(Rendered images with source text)
:::::

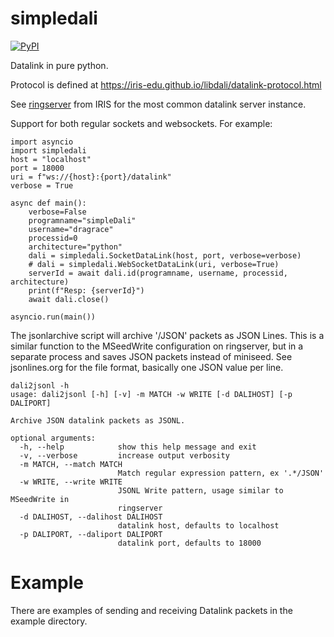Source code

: # simpledali

[![PyPI](https://img.shields.io/pypi/v/simpledali)](https://pypi.org/project/simpledali/)

Datalink in pure python.

Protocol is defined at
https://iris-edu.github.io/libdali/datalink-protocol.html

See [ringserver](https://github.com/iris-edu/ringserver) from IRIS
for the most common datalink server instance.

Support for both regular sockets and websockets. For example:

```
import asyncio
import simpledali
host = "localhost"
port = 18000
uri = f"ws://{host}:{port}/datalink"
verbose = True

async def main():
    verbose=False
    programname="simpleDali"
    username="dragrace"
    processid=0
    architecture="python"
    dali = simpledali.SocketDataLink(host, port, verbose=verbose)
    # dali = simpledali.WebSocketDataLink(uri, verbose=True)
    serverId = await dali.id(programname, username, processid, architecture)
    print(f"Resp: {serverId}")
    await dali.close()

asyncio.run(main())
```

The jsonlarchive script will archive '/JSON' packets as JSON Lines. This is a similar function to the MSeedWrite configuration on ringserver, but in a separate process and saves JSON packets instead of miniseed. See jsonlines.org for the file format, basically one JSON
value per line.

```
dali2jsonl -h
usage: dali2jsonl [-h] [-v] -m MATCH -w WRITE [-d DALIHOST] [-p DALIPORT]

Archive JSON datalink packets as JSONL.

optional arguments:
  -h, --help            show this help message and exit
  -v, --verbose         increase output verbosity
  -m MATCH, --match MATCH
                        Match regular expression pattern, ex '.*/JSON'
  -w WRITE, --write WRITE
                        JSONL Write pattern, usage similar to MSeedWrite in
                        ringserver
  -d DALIHOST, --dalihost DALIHOST
                        datalink host, defaults to localhost
  -p DALIPORT, --daliport DALIPORT
                        datalink port, defaults to 18000
```

# Example

There are examples of sending and receiving Datalink packets in the example directory.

:::::

▶ [What to do]: Exactly as written, repeat the lines from the beginning of the entries up to and including the line with "for the most common datalink server instance.", but not the pictures.

▶ [Result of the task]:
Source code

: # simpledali

[![PyPI](https://img.shields.io/pypi/v/simpledali)](https://pypi.org/project/simpledali/)

Datalink in pure python.

Protocol is defined at
https://iris-edu.github.io/libdali/datalink-protocol.html

See [ringserver](https://github.com/iris-edu/ringserver) from IRIS
for the most common datalink server instance.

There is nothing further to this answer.